**Task description**:
Each record below must be written out exactly as given.

[Entries taken from a collection]
━━━━━━

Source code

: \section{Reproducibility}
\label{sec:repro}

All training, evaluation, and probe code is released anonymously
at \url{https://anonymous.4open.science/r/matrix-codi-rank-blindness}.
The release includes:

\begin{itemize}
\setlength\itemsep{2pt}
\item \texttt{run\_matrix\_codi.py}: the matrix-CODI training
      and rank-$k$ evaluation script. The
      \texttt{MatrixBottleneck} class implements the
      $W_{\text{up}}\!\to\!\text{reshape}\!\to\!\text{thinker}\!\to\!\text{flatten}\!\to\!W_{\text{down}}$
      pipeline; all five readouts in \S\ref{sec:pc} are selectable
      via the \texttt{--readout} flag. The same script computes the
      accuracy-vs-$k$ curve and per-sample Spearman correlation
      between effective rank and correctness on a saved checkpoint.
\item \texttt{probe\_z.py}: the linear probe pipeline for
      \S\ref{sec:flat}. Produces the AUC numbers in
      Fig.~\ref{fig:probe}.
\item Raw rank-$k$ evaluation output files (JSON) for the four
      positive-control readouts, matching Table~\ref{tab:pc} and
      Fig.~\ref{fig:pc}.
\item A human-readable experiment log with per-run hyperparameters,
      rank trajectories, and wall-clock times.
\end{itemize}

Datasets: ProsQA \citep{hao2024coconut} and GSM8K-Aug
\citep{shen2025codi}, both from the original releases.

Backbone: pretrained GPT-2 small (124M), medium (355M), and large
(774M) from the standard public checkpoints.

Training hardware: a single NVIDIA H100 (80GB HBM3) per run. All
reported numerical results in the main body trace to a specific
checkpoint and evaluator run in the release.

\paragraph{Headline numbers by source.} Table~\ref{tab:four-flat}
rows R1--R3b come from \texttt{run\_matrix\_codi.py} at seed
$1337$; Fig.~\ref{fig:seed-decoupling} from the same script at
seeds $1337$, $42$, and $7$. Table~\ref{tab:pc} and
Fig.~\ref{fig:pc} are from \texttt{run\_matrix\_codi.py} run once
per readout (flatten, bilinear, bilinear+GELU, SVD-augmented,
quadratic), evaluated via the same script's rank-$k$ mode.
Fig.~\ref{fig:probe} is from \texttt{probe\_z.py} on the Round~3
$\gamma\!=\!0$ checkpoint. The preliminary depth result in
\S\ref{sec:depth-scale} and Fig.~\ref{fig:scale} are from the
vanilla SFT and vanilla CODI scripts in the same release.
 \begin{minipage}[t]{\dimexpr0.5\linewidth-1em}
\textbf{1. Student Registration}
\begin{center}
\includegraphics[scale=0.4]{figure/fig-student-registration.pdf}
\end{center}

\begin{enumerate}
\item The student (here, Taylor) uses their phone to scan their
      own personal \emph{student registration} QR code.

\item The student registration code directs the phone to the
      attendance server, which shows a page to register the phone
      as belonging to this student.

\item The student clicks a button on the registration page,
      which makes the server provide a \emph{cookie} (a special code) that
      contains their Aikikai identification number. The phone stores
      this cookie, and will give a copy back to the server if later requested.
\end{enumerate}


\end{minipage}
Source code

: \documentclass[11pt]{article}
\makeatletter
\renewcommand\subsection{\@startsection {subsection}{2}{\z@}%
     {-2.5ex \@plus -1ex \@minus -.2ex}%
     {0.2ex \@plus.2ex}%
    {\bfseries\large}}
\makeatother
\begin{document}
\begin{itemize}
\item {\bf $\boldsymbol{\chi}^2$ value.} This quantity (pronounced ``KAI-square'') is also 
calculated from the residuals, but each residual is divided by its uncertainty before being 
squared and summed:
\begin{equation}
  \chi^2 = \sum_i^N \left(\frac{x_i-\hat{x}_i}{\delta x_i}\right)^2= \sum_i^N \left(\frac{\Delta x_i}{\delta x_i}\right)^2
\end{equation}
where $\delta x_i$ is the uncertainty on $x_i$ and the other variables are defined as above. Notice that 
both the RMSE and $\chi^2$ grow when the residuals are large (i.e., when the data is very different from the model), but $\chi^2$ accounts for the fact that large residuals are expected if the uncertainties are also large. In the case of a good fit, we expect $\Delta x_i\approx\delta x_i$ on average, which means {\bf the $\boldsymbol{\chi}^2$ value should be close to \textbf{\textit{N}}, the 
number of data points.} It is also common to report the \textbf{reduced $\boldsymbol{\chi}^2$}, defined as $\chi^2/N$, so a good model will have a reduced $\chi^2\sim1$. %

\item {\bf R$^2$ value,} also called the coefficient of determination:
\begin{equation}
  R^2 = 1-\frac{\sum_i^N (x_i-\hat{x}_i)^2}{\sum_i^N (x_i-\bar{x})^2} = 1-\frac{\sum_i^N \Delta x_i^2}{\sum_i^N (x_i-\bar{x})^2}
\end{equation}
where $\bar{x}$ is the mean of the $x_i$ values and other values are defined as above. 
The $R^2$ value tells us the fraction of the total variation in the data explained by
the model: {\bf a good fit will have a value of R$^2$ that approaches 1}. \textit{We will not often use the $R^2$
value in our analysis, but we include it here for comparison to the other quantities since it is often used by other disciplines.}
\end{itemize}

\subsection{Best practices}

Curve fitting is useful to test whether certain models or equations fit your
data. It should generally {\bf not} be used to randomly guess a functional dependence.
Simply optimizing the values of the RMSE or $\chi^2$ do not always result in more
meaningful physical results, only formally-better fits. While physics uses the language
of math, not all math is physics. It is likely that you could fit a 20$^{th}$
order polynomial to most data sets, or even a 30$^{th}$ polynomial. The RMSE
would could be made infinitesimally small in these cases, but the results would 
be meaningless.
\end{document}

━━━━━━

**Written response**:
Source code

: \section{Reproducibility}
\label{sec:repro}

All training, evaluation, and probe code is released anonymously
at \url{https://anonymous.4open.science/r/matrix-codi-rank-blindness}.
The release includes:

\begin{itemize}
\setlength\itemsep{2pt}
\item \texttt{run\_matrix\_codi.py}: the matrix-CODI training
      and rank-$k$ evaluation script. The
      \texttt{MatrixBottleneck} class implements the
      $W_{\text{up}}\!\to\!\text{reshape}\!\to\!\text{thinker}\!\to\!\text{flatten}\!\to\!W_{\text{down}}$
      pipeline; all five readouts in \S\ref{sec:pc} are selectable
      via the \texttt{--readout} flag. The same script computes the
      accuracy-vs-$k$ curve and per-sample Spearman correlation
      between effective rank and correctness on a saved checkpoint.
\item \texttt{probe\_z.py}: the linear probe pipeline for
      \S\ref{sec:flat}. Produces the AUC numbers in
      Fig.~\ref{fig:probe}.
\item Raw rank-$k$ evaluation output files (JSON) for the four
      positive-control readouts, matching Table~\ref{tab:pc} and
      Fig.~\ref{fig:pc}.
\item A human-readable experiment log with per-run hyperparameters,
      rank trajectories, and wall-clock times.
\end{itemize}

Datasets: ProsQA \citep{hao2024coconut} and GSM8K-Aug
\citep{shen2025codi}, both from the original releases.

Backbone: pretrained GPT-2 small (124M), medium (355M), and large
(774M) from the standard public checkpoints.

Training hardware: a single NVIDIA H100 (80GB HBM3) per run. All
reported numerical results in the main body trace to a specific
checkpoint and evaluator run in the release.

\paragraph{Headline numbers by source.} Table~\ref{tab:four-flat}
rows R1--R3b come from \texttt{run\_matrix\_codi.py} at seed
$1337$; Fig.~\ref{fig:seed-decoupling} from the same script at
seeds $1337$, $42$, and $7$. Table~\ref{tab:pc} and
Fig.~\ref{fig:pc} are from \texttt{run\_matrix\_codi.py} run once
per readout (flatten, bilinear, bilinear+GELU, SVD-augmented,
quadratic), evaluated via the same script's rank-$k$ mode.
Fig.~\ref{fig:probe} is from \texttt{probe\_z.py} on the Round~3
$\gamma\!=\!0$ checkpoint. The preliminary depth result in
\S\ref{sec:depth-scale} and Fig.~\ref{fig:scale} are from the
vanilla SFT and vanilla CODI scripts in the same release.
 \begin{minipage}[t]{\dimexpr0.5\linewidth-1em}
\textbf{1. Student Registration}
\begin{center}
\includegraphics[scale=0.4]{figure/fig-student-registration.pdf}
\end{center}

\begin{enumerate}
\item The student (here, Taylor) uses their phone to scan their
      own personal \emph{student registration} QR code.

\item The student registration code directs the phone to the
      attendance server, which shows a page to register the phone
      as belonging to this student.

\item The student clicks a button on the registration page,
      which makes the server provide a \emph{cookie} (a special code) that
      contains their Aikikai identification number. The phone stores
      this cookie, and will give a copy back to the server if later requested.
\end{enumerate}


\end{minipage}
Source code

: \documentclass[11pt]{article}
\makeatletter
\renewcommand\subsection{\@startsection {subsection}{2}{\z@}%
     {-2.5ex \@plus -1ex \@minus -.2ex}%
     {0.2ex \@plus.2ex}%
    {\bfseries\large}}
\makeatother
\begin{document}
\begin{itemize}
\item {\bf $\boldsymbol{\chi}^2$ value.} This quantity (pronounced ``KAI-square'') is also 
calculated from the residuals, but each residual is divided by its uncertainty before being 
squared and summed:
\begin{equation}
  \chi^2 = \sum_i^N \left(\frac{x_i-\hat{x}_i}{\delta x_i}\right)^2= \sum_i^N \left(\frac{\Delta x_i}{\delta x_i}\right)^2
\end{equation}
where $\delta x_i$ is the uncertainty on $x_i$ and the other variables are defined as above. Notice that 
both the RMSE and $\chi^2$ grow when the residuals are large (i.e., when the data is very different from the model), but $\chi^2$ accounts for the fact that large residuals are expected if the uncertainties are also large. In the case of a good fit, we expect $\Delta x_i\approx\delta x_i$ on average, which means {\bf the $\boldsymbol{\chi}^2$ value should be close to \textbf{\textit{N}}, the 
number of data points.} It is also common to report the \textbf{reduced $\boldsymbol{\chi}^2$}, defined as $\chi^2/N$, so a good model will have a reduced $\chi^2\sim1$. %

\item {\bf R$^2$ value,} also called the coefficient of determination:
\begin{equation}
  R^2 = 1-\frac{\sum_i^N (x_i-\hat{x}_i)^2}{\sum_i^N (x_i-\bar{x})^2} = 1-\frac{\sum_i^N \Delta x_i^2}{\sum_i^N (x_i-\bar{x})^2}
\end{equation}
where $\bar{x}$ is the mean of the $x_i$ values and other values are defined as above. 
The $R^2$ value tells us the fraction of the total variation in the data explained by
the model: {\bf a good fit will have a value of R$^2$ that approaches 1}. \textit{We will not often use the $R^2$
value in our analysis, but we include it here for comparison to the other quantities since it is often used by other disciplines.}
\end{itemize}

\subsection{Best practices}

Curve fitting is useful to test whether certain models or equations fit your
data. It should generally {\bf not} be used to randomly guess a functional dependence.
Simply optimizing the values of the RMSE or $\chi^2$ do not always result in more
meaningful physical results, only formally-better fits. While physics uses the language
of math, not all math is physics. It is likely that you could fit a 20$^{th}$
order polynomial to most data sets, or even a 30$^{th}$ polynomial. The RMSE
would could be made infinitesimally small in these cases, but the results would 
be meaningless.
\end{document}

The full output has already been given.